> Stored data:
============

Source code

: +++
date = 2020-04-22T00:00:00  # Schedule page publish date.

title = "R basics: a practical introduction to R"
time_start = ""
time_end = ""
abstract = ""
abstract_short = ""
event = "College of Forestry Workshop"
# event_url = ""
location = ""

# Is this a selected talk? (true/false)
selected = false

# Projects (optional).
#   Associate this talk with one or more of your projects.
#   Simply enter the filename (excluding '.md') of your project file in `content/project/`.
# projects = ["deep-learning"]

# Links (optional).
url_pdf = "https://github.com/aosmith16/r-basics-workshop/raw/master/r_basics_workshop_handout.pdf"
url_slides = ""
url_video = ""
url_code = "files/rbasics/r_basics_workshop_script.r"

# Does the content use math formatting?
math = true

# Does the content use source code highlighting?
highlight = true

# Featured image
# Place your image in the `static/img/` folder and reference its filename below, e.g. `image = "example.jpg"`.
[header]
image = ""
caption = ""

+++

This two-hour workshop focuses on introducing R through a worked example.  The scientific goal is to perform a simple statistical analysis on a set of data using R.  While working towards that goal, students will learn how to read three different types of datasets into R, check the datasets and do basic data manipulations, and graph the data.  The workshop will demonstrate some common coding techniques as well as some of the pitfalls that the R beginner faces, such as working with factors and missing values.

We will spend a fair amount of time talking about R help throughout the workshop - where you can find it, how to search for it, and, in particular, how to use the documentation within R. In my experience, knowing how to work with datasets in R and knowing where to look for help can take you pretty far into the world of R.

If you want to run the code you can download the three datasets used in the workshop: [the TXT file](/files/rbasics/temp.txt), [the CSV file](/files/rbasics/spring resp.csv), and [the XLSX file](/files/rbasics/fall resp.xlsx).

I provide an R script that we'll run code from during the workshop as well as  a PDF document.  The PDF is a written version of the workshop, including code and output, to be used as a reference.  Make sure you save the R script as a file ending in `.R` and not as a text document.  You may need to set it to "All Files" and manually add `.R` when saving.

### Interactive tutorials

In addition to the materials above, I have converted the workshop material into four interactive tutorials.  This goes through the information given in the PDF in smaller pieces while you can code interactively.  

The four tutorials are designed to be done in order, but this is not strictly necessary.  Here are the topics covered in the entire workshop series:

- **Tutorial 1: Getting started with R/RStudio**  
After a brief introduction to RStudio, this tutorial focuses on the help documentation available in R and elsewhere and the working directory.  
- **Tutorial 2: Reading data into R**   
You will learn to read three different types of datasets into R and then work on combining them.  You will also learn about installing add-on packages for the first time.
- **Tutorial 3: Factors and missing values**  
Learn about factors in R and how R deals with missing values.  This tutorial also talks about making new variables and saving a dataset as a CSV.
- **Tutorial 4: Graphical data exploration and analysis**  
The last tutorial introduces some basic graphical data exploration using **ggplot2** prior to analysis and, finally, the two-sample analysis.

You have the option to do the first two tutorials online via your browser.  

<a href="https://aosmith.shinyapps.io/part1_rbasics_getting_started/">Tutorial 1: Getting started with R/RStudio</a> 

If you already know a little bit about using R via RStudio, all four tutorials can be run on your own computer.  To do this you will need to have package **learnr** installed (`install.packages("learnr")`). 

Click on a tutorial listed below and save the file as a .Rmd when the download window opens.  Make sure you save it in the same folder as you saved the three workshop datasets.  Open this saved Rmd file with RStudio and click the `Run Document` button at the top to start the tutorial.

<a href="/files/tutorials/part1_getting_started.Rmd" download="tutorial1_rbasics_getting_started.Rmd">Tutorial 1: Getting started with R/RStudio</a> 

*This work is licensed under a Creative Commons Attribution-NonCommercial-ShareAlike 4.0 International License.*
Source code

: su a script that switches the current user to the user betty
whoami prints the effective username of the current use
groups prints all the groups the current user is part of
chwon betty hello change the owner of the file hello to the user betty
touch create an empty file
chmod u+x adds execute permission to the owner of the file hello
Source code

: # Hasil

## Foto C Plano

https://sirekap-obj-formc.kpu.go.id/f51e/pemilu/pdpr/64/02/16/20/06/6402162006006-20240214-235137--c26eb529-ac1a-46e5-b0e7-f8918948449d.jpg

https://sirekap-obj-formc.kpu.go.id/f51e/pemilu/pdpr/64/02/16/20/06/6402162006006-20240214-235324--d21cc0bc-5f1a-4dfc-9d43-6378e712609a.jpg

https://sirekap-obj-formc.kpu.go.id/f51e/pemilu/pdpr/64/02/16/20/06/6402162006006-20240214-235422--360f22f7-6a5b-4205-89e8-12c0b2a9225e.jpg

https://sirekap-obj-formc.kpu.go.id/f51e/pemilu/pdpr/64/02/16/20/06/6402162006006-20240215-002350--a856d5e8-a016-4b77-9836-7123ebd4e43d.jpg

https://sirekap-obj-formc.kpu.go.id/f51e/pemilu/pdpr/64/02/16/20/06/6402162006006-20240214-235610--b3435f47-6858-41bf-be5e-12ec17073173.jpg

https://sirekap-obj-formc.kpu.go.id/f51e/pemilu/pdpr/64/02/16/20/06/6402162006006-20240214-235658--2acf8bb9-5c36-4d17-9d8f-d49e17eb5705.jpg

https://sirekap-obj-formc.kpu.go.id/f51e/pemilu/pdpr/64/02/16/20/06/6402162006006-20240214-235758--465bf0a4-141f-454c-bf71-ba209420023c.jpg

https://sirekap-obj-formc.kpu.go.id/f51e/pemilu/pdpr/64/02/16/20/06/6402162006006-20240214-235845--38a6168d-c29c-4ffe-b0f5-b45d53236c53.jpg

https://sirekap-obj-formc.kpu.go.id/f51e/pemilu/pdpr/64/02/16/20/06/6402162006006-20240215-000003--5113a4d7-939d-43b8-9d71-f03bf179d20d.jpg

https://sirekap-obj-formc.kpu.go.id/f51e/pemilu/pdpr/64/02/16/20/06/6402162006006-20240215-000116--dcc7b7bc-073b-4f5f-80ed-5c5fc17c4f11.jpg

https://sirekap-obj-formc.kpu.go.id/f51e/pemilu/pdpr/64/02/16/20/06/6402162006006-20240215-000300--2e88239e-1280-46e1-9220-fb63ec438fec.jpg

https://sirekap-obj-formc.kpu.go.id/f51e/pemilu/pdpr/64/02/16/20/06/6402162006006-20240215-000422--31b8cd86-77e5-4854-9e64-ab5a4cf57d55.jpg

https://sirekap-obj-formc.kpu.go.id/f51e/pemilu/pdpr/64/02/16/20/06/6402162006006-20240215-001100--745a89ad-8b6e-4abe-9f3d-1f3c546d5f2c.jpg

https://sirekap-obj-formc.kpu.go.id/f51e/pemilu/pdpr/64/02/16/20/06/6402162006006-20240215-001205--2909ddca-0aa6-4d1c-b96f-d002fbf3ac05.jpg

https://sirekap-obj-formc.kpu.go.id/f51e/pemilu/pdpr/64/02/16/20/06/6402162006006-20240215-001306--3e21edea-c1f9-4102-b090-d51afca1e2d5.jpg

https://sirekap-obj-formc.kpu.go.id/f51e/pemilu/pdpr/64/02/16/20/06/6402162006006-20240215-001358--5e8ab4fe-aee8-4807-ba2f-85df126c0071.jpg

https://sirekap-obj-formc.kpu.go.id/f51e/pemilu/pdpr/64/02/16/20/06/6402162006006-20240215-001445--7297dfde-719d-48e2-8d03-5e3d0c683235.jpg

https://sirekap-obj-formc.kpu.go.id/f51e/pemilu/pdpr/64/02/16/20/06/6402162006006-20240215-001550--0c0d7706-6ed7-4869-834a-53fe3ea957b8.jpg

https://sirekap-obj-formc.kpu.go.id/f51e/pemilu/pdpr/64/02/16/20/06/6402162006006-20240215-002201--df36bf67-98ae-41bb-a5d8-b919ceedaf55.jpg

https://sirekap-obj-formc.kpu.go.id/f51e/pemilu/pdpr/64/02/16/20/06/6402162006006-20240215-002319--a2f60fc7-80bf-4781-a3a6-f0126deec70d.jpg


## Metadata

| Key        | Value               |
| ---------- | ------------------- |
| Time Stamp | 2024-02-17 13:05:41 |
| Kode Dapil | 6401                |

============

> Task to complete:
Search the records for the word "documentation". Copy each line where it appears.

> Answer to this task:
We will spend a fair amount of time talking about R help throughout the workshop - where you can find it, how to search for it, and, in particular, how to use the documentation within R. In my experience, knowing how to work with datasets in R and knowing where to look for help can take you pretty far into the world of R.
After a brief introduction to RStudio, this tutorial focuses on the help documentation available in R and elsewhere and the working directory.  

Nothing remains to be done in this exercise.